To predict the future, we must understand the past. In the case of planet Earth we do not yet fully understand the mechanisms that have driven the most fundamental change in climate over the past million years - the transitions between ice ages and warm inter-glacials. To improve understanding of the physical processes and feedbacks that are important in the Earth System, the GENIE project is creating a component framework that allows the flexible coupling of constituent models (ocean, atmosphere, land, etc.) of varying resolution (grid sizes), dimensionality (2D and 3D models) and comprehensiveness (resolved physics vs. parameterisations) to form new integrated ESMs. Through the systematic study of a hierarchy of GENIE models the project aims to determine the spatial resolution and process complexity that actually need to be included in an ESM to exhibit past Earth System behaviour.
The GENIE project is funded by the National Environment Research Council (NERC) and brings together expertise from UK and international academic institutions. The Universities of Bristol and East Anglia, the Southampton Oceanography Centre and the Centre for Ecology and Hydrology have provided mature models of major Earth System components including atmosphere, ocean, sea ice, ocean biogeochemistry, sediments, land vegetation and soil, and ice sheets. The e-Science centres at the University of Southampton and Imperial College have been engaged to provide the software infrastructure for the composition, execution and management of the integrated Earth System Models and their output on the Grid. We have strong international collaborations with researchers at the Frontier Research Centre for Global Change in Japan, University of Bern in Switzerland and University of British Columbia in Vancouver.
e-Science Challenge
The objectives of the GENIE project are to develop a Grid-based computing framework which will allow us:
- to flexibly couple together state-of-the-art components to form a unified Earth System Model (ESM)

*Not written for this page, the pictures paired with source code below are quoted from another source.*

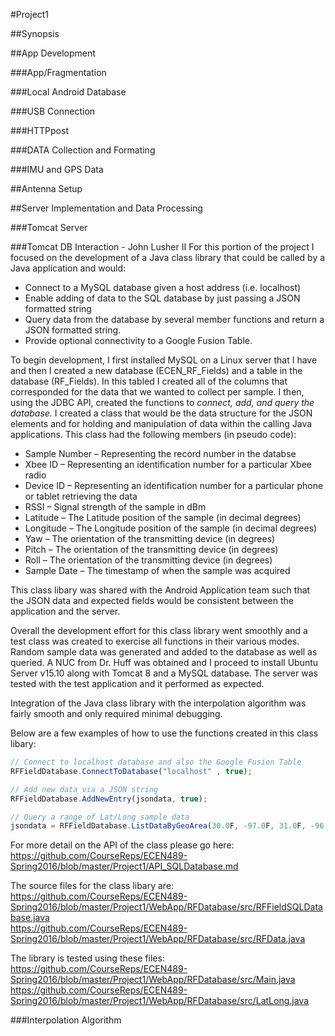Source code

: #Project1

##Synopsis  


##App Development  

###App/Fragmentation  

###Local Android Database  

###USB Connection  

###HTTPpost  

###DATA Collection and Formating  

###IMU and GPS Data  

##Antenna Setup  


##Server Implementation and Data Processing

###Tomcat Server  

###Tomcat DB Interaction - John Lusher II 
For this portion of the project I focused on the development of a Java class library that could be called by a Java application and would:
* Connect to a MySQL database given a host address (i.e. localhost)
* Enable adding of data to the SQL database by just passing a JSON formatted string
* Query data from the database by several member functions and return a JSON formatted string.
* Provide optional connectivity to a Google Fusion Table.

To begin development, I first installed MySQL on a Linux server that I have and then I created a new database (ECEN_RF_Fields) and a table in the database (RF_Fields).   In this tabled I created all of the columns that corresponded for the data that we wanted to collect per sample.  I then, using the JDBC API, created the functions to _connect, add, and query the database._  I created a class that would be the data structure for the JSON elements and for holding and manipulation of data within the calling Java applications.  This class had the following members (in pseudo code):

* Sample Number – Representing the record number in the databse
* Xbee ID – Representing an identification number for a particular Xbee radio
* Device ID – Representing an identification number for a particular phone or tablet retrieving the data
* RSSI – Signal strength of the sample in dBm
* Latitude – The Latitude position of the sample (in decimal degrees)
* Longitude – The Longitude position of the sample (in decimal degrees)
* Yaw – The orientation of the transmitting device (in degrees)
* Pitch – The orientation of the transmitting device (in degrees)
* Roll – The orientation of the transmitting device (in degrees)
* Sample Date – The timestamp of when the sample was acquired

This class libary was shared with the Android Application team such that the JSON data and expected fields would be consistent between the application and the server.

Overall the development effort for this class library went smoothly and a test class was created to exercise all functions in their various modes.  Random sample data was generated and added to the database as well as queried.  A NUC from Dr. Huff was obtained and I proceed to install Ubuntu Server v15.10 along with Tomcat 8 and a MySQL database.  The server was tested with the test application and it performed as expected. 

Integration of the Java class library with the interpolation algorithm was fairly smooth and only required minimal debugging.  

Below are a few examples of how to use the functions created in this class libary:
```javascript
// Connect to localhost database and also the Google Fusion Table
RFFieldDatabase.ConnectToDatabase("localhost" , true);
```

```javascript
// Add new data via a JSON string
RFFieldDatabase.AddNewEntry(jsondata, true);
```

```javascript
// Query a range of Lat/Long sample data
jsondata = RFFieldDatabase.ListDataByGeoArea(30.0F, -97.0F, 31.0F, -96.0F);
```

For more detail on the API of the class please go here:<br>
https://github.com/CourseReps/ECEN489-Spring2016/blob/master/Project1/API_SQLDatabase.md <br>

The source files for the class libary are:<br>
https://github.com/CourseReps/ECEN489-Spring2016/blob/master/Project1/WebApp/RFDatabase/src/RFFieldSQLDatabase.java <br>
https://github.com/CourseReps/ECEN489-Spring2016/blob/master/Project1/WebApp/RFDatabase/src/RFData.java <br>

The library is tested using these files: <br>
https://github.com/CourseReps/ECEN489-Spring2016/blob/master/Project1/WebApp/RFDatabase/src/Main.java <br>
https://github.com/CourseReps/ECEN489-Spring2016/blob/master/Project1/WebApp/RFDatabase/src/LatLong.java <br>


###Interpolation Algorithm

- to execute the resulting ESM across a computational Grid
- to share the distributed data produced by simulation runs
- to provide high-level open access to the system, creating and supporting virtual organisations of Earth System modellers.
Software
Grid computing technology is required to ease the construction of new instances of Earth system model, automate the process of model tuning, speed up the execution of individual long integrations, enable large ensembles to be run, ease their execution, and feed and recycle data back into model development. A principle aim of the project is to ensure that the Grid is useable directly from the environment where the climate modellers are performing their work. The software deployed to meet these requirements is built upon products of the first phase of the UK e-Science programme. These include:
- Geodise Compute Toolbox
The Geodise computational toolbox for Matlab provides a suite of Matlab functions that provide programmatic access to Globus Grid enabled compute resources. The computational toolbox uses the APIs provided by the Java CoG toolkit to allow the submission of compute jobs to Globus enabled resources, GridFTP data transfer and the management of proxy certificates. An interface to Condor resources is also provided.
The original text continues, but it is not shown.